Angel Hernandez, Staff Writer

In 2017, the students of Akins High School were given a Chromebook to improve student learning by providing a device to access assignments posted on the district’s online learning platform.

Students had to sign a contract to ensure that they will respect the device and not do anything inappropriate or use it for something else other than school learning or studying.

However, one feature that students may not be aware of is that the district also has an automatic monitoring system that flags online searches that students make, targeting words that involve self-harm or harming others. If a student searches for self-harm related keywords on these district-provided Chromebooks — even at home — it could trigger a welfare safety check from law enforcement, a counselor or an assistant principal.

If you have read the district’s “acceptable use policy” closely, this would likely not be a surprise, but some students have accidentally triggered these kinds of safety checks while researching school projects or as a joke.

The Austin school district is required by the Children’s Internet Protection Act (CIPA) to install these kinds of monitoring programs to provide guardrails to keep students safe. The companies that provide these services believe that this kind of monitoring can prevent harm and save lives in an age when mass school-shootings and student suicides prompted by cyberbullying seem to be on the rise.

However, some privacy and free speech advocates are concerned that these programs go too far. In an article published online by Quartz, Girard Kelly, the director of privacy review at Common Sense Media, said that good-faith safety efforts keep increasing the level of monitoring “until you have a sort of surveillance state in the classroom.”

Some critics believe this kind of digital surveillance might have a chilling effect on students’ freedom of expression.

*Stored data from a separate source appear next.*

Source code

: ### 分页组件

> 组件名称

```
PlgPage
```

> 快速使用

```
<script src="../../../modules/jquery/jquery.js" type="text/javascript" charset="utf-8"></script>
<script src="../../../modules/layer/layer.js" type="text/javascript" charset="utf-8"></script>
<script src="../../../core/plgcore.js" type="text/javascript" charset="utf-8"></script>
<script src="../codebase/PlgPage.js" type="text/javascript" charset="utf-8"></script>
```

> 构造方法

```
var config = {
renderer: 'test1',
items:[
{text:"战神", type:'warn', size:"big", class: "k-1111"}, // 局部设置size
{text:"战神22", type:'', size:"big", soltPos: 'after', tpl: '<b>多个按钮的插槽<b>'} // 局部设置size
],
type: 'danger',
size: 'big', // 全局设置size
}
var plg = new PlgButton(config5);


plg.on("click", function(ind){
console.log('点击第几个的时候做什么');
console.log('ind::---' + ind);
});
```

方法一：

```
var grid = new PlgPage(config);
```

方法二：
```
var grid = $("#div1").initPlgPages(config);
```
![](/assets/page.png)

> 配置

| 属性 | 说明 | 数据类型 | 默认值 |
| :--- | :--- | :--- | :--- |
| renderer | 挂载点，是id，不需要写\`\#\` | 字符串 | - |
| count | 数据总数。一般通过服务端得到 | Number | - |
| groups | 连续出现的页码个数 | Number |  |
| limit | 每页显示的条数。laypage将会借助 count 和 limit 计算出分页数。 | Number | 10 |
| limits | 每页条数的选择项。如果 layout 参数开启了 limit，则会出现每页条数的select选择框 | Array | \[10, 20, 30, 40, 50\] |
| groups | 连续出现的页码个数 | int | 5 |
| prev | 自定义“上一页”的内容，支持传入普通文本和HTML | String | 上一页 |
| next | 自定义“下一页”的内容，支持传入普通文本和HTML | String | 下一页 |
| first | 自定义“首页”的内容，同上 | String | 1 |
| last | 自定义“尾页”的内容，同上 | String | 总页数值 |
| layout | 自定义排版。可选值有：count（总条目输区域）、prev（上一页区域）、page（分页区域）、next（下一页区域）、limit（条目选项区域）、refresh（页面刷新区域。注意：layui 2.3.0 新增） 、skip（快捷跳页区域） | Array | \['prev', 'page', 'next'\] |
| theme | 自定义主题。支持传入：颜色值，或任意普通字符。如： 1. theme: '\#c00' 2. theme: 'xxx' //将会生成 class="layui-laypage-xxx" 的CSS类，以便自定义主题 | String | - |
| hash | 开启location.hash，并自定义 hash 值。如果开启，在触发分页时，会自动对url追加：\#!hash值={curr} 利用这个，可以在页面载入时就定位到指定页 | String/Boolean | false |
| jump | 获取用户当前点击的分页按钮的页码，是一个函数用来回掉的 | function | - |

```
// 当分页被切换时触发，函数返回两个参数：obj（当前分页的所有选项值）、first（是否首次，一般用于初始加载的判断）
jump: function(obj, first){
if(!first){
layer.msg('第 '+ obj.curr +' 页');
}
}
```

In other words, if students know they’re being monitored, they might censor themselves from speaking their minds.

While many students may be unaware that this kind of tracking is taking place, eventually some will find out when more reports of safety checks. Districts like Austin ISD require parents to sign blanket consent agreements to use technology in the classroom. For example, the district’s Chromebook guidelines state that “Electronic mail transmissions and other use of the electronic communications shall not be considered confidential and may be monitored at any time by designated staff to ensure appropriate use for educational or administrative purposes.” This goes for personal devices using the district’s network at school, as well.

To prevent students from getting off-task, teachers have the option to use GoGuardian, which lets teachers monitor our Chromebooks. For example, it allows teachers to close browser tabs, lock devices, review a browser history. Students I know have had mixed opinions about being monitored by the district. In my opinion, I feel like the school should continue monitoring the usage of Chromebooks and other school computers. Students should keep in mind that these

Considering the fact the Chromebooks belong to the district, it seems only right that they should be able to monitor what students are doing on them. It is the school district’s property and the administrators should be protective about what students search and do on the Chromebooks and school computers.